Let me ground this in a concrete case. I recently tracked the footprint of a Chinese semiconductor startup that uses blockchain to timestamp every sensor reading from its robotic arms. They’re building a "digital twin" dataset that can be sold as NFTs to other manufacturers. This is where Physical AI and crypto converge: the data itself becomes a financial asset. The world models of tomorrow will depend on millions of hours of physical interaction data—data that individuals and small companies can generate and tokenize. The smart contract is not just for DeFi; it’s for proving the authenticity of a force-torque recording. I believe this will spark a new wave of micro-liquidity pools for real-world machine data.
Riding the peak of the ape mania wave taught me that cultural narratives move faster than code. Today, the narrative is "Physical AI is the new frontier." But the code—the actual safety, latency, and cost challenges—remains unsolved. The contrarian play is to look at the bottlenecks: simulation speed, data labeling cost, and regulatory vacuum. Blockchain can address each, but only if tokenomics align with hardware constraints. Consider a project like Render Network pivoting from GPU rendering to physics simulation tasks—that’s a natural fit. Or Hivemapper expanding from street-level imagery to 3D spatial data for world models. These are the footprints I’m tracing.

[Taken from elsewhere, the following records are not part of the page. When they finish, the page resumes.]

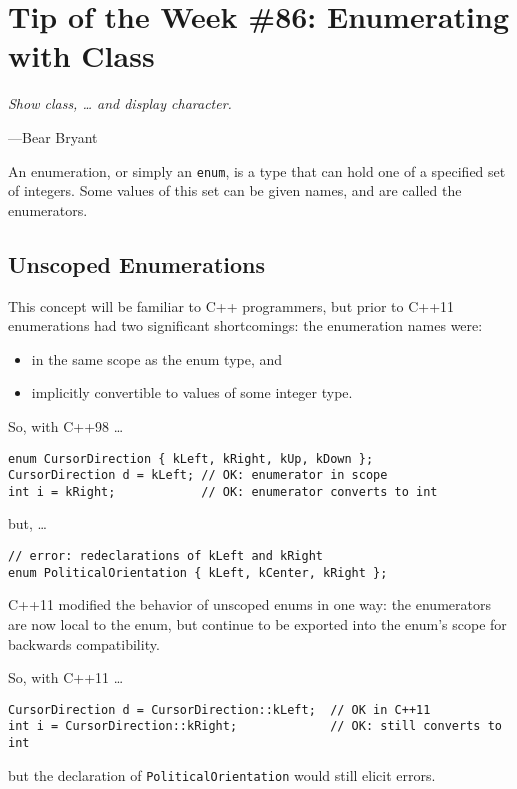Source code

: 
\chapter{Tip of the Week \#86: Enumerating with Class}\label{ch:tip-of-the-week-86}

\epigraph{\itshape Show class, … and display character.}{---Bear Bryant}

An enumeration, or simply an \texttt{enum}, is a type that can hold one of a specified set of integers. Some values of this set can be given names, and are called the enumerators.

\section{Unscoped Enumerations}\label{sec:unscoped-enumerations}
This concept will be familiar to C++ programmers, but prior to C++11 enumerations had two significant shortcomings: the enumeration names were:
\begin{itemize}
    \item in the same scope as the enum type, and
    \item implicitly convertible to values of some integer type.
\end{itemize}

So, with C++98 …
\begin{verbatim}
enum CursorDirection { kLeft, kRight, kUp, kDown };
CursorDirection d = kLeft; // OK: enumerator in scope
int i = kRight;            // OK: enumerator converts to int
\end{verbatim}
but, …
\begin{verbatim}
// error: redeclarations of kLeft and kRight
enum PoliticalOrientation { kLeft, kCenter, kRight };
\end{verbatim}

C++11 modified the behavior of unscoped enums in one way: the enumerators are now local to the enum, but continue to be exported into the enum’s scope for backwards compatibility.

So, with C++11 …
\begin{verbatim}
CursorDirection d = CursorDirection::kLeft;  // OK in C++11
int i = CursorDirection::kRight;             // OK: still converts to int
\end{verbatim}
but the declaration of \texttt{PoliticalOrientation} would still elicit errors.

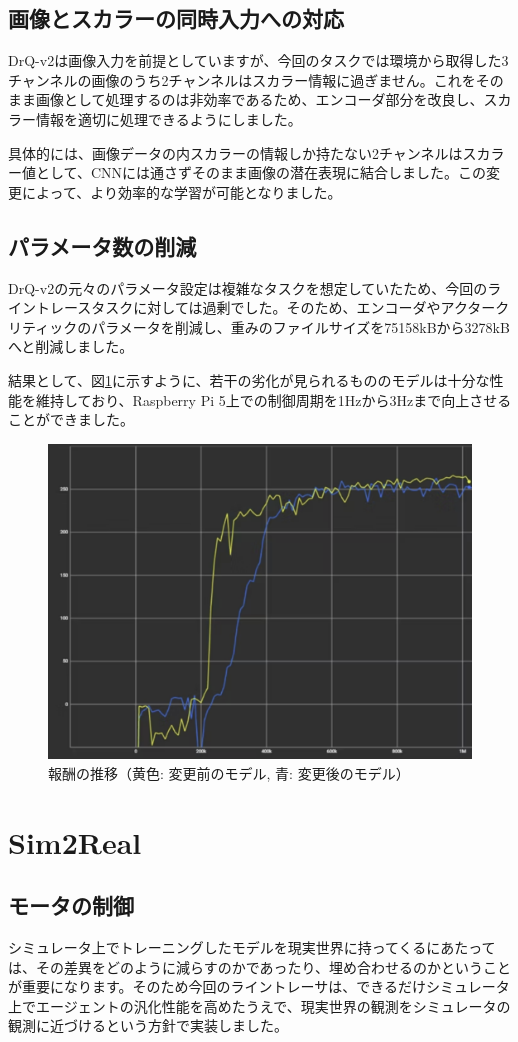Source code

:\subsection{画像とスカラーの同時入力への対応}
DrQ-v2は画像入力を前提としていますが、今回のタスクでは環境から取得した3チャンネルの画像のうち2チャンネルはスカラー情報に過ぎません。これをそのまま画像として処理するのは非効率であるため、エンコーダ部分を改良し、スカラー情報を適切に処理できるようにしました。

具体的には、画像データの内スカラーの情報しか持たない2チャンネルはスカラー値として、CNNには通さずそのまま画像の潜在表現に結合しました。この変更によって、より効率的な学習が可能となりました。

\subsection{パラメータ数の削減}
DrQ-v2の元々のパラメータ設定は複雑なタスクを想定していたため、今回のライントレースタスクに対しては過剰でした。そのため、エンコーダやアクタークリティックのパラメータを削減し、重みのファイルサイズを75158kBから3278kBへと削減しました。

結果として、図\ref{fig:image5}に示すように、若干の劣化が見られるもののモデルは十分な性能を維持しており、Raspberry Pi 5上での制御周期を1Hzから3Hzまで向上させることができました。
\begin{figure}[h]
  \centering
  \includegraphics[width=0.7\hsize]{line-tracer/fig/image5.png}
  \caption{報酬の推移（黄色: 変更前のモデル, 青: 変更後のモデル）}
  \label{fig:image5}
\end{figure}

\section{Sim2Real}

\subsection{モータの制御}
シミュレータ上でトレーニングしたモデルを現実世界に持ってくるにあたっては、その差異をどのように減らすのかであったり、埋め合わせるのかということが重要になります。そのため今回のライントレーサは、できるだけシミュレータ上でエージェントの汎化性能を高めたうえで、現実世界の観測をシミュレータの観測に近づけるという方針で実装しました。

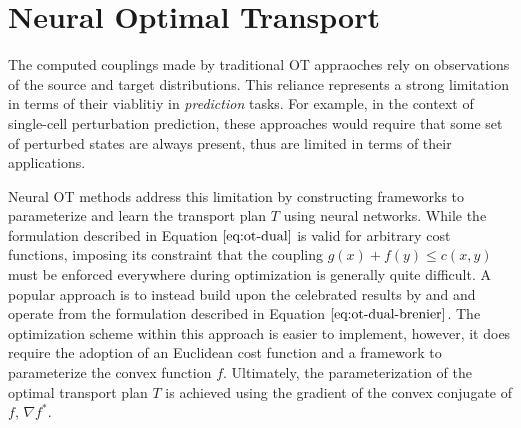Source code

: \section{Neural Optimal Transport}
The computed couplings made by traditional OT appraoches rely on observations of the source and target distributions.
This reliance represents a strong limitation in terms of their viablitiy in \emph{prediction} tasks.
For example, in the context of single-cell perturbation prediction,
these approaches would require that some set of perturbed states are always present,
thus are limited in terms of their applications.

Neural OT methods address this limitation by constructing frameworks to parameterize and learn the transport plan $T$ using neural networks.
While the formulation described in Equation $\ref{eq:ot-dual}$ is valid for arbitrary cost functions,
imposing its constraint that the coupling $g(x) + f(y) \leq c(x, y)$ must be enforced everywhere during optimization is generally quite difficult.
A popular approach is to instead build upon the celebrated results by \citet{knott1984optimal} and \citet{brenier1991polar}
and operate from the formulation described in Equation $\ref{eq:ot-dual-brenier}$.
The optimization scheme within this approach is easier to implement, however, it does require
the adoption of an Euclidean cost function and a framework to parameterize the convex function $f$.
Ultimately, the parameterization of the optimal transport plan $T$ is achieved using the gradient of the convex conjugate of $f$, $\nabla f^*$.

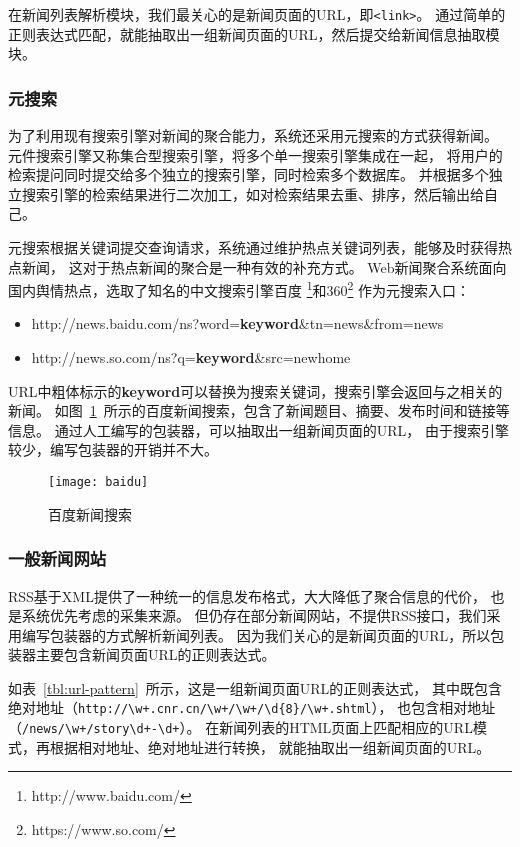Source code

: 在新闻列表解析模块，我们最关心的是新闻页面的URL，即\texttt{<link>}。
通过简单的正则表达式匹配，就能抽取出一组新闻页面的URL，然后提交给新闻信息抽取模块。

\subsubsection{元搜索}
为了利用现有搜索引擎对新闻的聚合能力，系统还采用元搜索的方式获得新闻。
元件搜索引擎又称集合型搜索引擎，将多个单一搜索引擎集成在一起，
将用户的检索提问同时提交给多个独立的搜索引擎，同时检索多个数据库。
并根据多个独立搜索引擎的检索结果进行二次加工，如对检索结果去重、排序，然后输出给自己。

元搜索根据关键词提交查询请求，系统通过维护热点关键词列表，能够及时获得热点新闻，
这对于热点新闻的聚合是一种有效的补充方式。
Web新闻聚合系统面向国内舆情热点，选取了知名的中文搜索引擎百度
\footnote{http://www.baidu.com/}和360\footnote{https://www.so.com/}
作为元搜索入口：
\begin{itemize}
\item http://news.baidu.com/ns?word=\textbf{keyword}\&tn=news\&from=news
\item http://news.so.com/ns?q=\textbf{keyword}\&src=newhome
\end{itemize}

URL中粗体标示的\textbf{keyword}可以替换为搜索关键词，搜索引擎会返回与之相关的新闻。
如图~\ref{fig:baidu}~所示的百度新闻搜索，包含了新闻题目、摘要、发布时间和链接等信息。
通过人工编写的包装器，可以抽取出一组新闻页面的URL，
由于搜索引擎较少，编写包装器的开销并不大。

\begin{figure}[htbp]
\centering
\texttt{[image: baidu]}
\caption{百度新闻搜索}
\label{fig:baidu}
\end{figure}

\subsubsection{一般新闻网站}
RSS基于XML提供了一种统一的信息发布格式，大大降低了聚合信息的代价，
也是系统优先考虑的采集来源。
但仍存在部分新闻网站，不提供RSS接口，我们采用编写包装器的方式解析新闻列表。
因为我们关心的是新闻页面的URL，所以包装器主要包含新闻页面URL的正则表达式。

如表~\ref{tbl:url-pattern}~所示，这是一组新闻页面URL的正则表达式，
其中既包含绝对地址（\verb|http://\w+.cnr.cn/\w+/\w+/\d{8}/\w+.shtml|），
也包含相对地址（\verb|/news/\w+/story\d+-\d+|）。
在新闻列表的HTML页面上匹配相应的URL模式，再根据相对地址、绝对地址进行转换，
就能抽取出一组新闻页面的URL。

Where liquidity meets the human story, I see a fork. One path leads to simple VC hype and eventual crashes—we’ve seen it in 2017 ICOs and 2021 NFT manias. The other path leads to a symbiotic stack where Physical AI models are trained on decentralized, verifiable data sets, and the output (robots, digital twins) are then monitored by DAOs. I wrote about this in 2025 when AI agents started manipulating price discovery; now those agents are getting bodies. The question isn’t if, but when a Chinese robot factory tokenizes its uptime as a yield-bearing asset.
Serenity’s post is a bellwether. It tells us Chinese VCs are running from the commodity race—LLMs—and into a hard-tech gamble. For crypto native readers, the takeaway is not to ape into any Physical AI token that appears next week. Instead, watch the data layer protocols. The first to demonstrate a live world model simulator running on top of a decentralized compute network with verifiable outputs will be the Uniswap of this era. The ledger remembers what the hype forgets, and this hype cycle will remember those who built the pipes before the robots arrived.
So here’s my forward-looking judgment: In the next six months, we’ll see a surge in tokenized physical data marketplaces targeting Chinese robotics companies. If you’re positioned on the infrastructure that supports synthetic data generation—not the hype coins—you’ll ride the real wave. The ghost of Ethereum’s 2017 time-lock was about speed over safety; the ghost of Physical AI will be about data veracity over narrative. Don’t be late.